DIRECTIONS FOR THIS TASK – Search the records for the word "spec". Copy every line where it appears.

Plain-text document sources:
________________

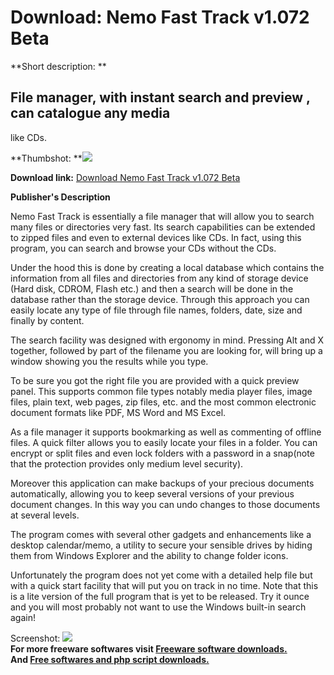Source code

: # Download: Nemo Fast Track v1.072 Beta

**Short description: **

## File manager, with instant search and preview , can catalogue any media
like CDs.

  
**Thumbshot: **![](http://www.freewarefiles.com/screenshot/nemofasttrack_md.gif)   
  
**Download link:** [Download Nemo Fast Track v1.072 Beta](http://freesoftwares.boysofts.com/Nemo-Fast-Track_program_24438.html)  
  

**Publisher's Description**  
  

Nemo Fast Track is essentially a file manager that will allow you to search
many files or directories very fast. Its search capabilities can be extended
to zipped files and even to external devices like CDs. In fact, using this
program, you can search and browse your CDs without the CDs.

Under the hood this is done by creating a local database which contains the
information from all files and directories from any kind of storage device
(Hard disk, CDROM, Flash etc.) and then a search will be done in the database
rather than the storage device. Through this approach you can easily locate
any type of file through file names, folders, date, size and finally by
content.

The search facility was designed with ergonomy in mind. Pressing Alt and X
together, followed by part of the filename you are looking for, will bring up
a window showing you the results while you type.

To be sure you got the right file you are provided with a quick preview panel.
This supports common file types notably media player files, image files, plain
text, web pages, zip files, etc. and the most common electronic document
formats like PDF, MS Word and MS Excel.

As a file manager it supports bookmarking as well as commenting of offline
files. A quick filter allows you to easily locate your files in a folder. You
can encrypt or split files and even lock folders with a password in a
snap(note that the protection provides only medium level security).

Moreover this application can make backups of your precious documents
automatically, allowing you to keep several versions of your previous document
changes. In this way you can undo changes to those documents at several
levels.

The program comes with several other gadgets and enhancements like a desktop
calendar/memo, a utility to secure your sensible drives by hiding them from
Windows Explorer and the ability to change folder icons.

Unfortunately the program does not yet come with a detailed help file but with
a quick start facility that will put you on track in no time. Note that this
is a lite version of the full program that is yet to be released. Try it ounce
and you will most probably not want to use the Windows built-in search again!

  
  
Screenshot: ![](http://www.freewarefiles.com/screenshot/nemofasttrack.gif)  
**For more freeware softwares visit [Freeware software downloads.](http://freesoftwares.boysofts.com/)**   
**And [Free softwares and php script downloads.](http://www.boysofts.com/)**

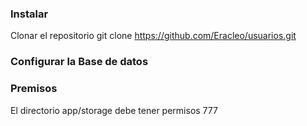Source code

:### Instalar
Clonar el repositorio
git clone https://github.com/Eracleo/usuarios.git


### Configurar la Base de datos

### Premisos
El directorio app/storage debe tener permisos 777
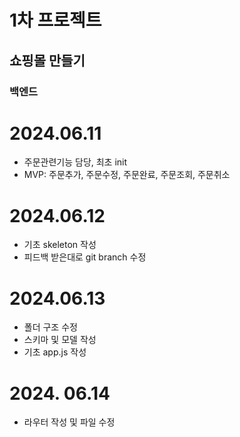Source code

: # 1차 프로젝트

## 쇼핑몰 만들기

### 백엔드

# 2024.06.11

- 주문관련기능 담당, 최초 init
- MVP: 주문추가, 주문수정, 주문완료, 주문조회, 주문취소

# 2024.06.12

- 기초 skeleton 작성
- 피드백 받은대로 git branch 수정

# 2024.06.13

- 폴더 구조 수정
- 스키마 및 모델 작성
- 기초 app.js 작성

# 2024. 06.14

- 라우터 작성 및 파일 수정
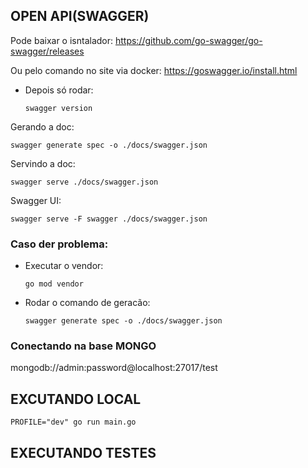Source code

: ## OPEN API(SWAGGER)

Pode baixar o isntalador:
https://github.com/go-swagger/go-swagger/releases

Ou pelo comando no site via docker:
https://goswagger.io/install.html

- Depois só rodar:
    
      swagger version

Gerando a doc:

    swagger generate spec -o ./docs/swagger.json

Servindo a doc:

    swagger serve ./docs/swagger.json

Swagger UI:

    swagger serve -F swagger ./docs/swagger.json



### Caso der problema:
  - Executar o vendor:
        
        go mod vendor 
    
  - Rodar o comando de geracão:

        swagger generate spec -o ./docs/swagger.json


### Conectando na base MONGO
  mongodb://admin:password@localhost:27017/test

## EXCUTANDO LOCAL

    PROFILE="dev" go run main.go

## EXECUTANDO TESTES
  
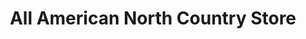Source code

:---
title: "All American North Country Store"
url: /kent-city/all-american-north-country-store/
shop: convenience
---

________________

RESPONSE TO THE EXERCISE –
    swagger generate spec -o ./docs/swagger.json
        swagger generate spec -o ./docs/swagger.json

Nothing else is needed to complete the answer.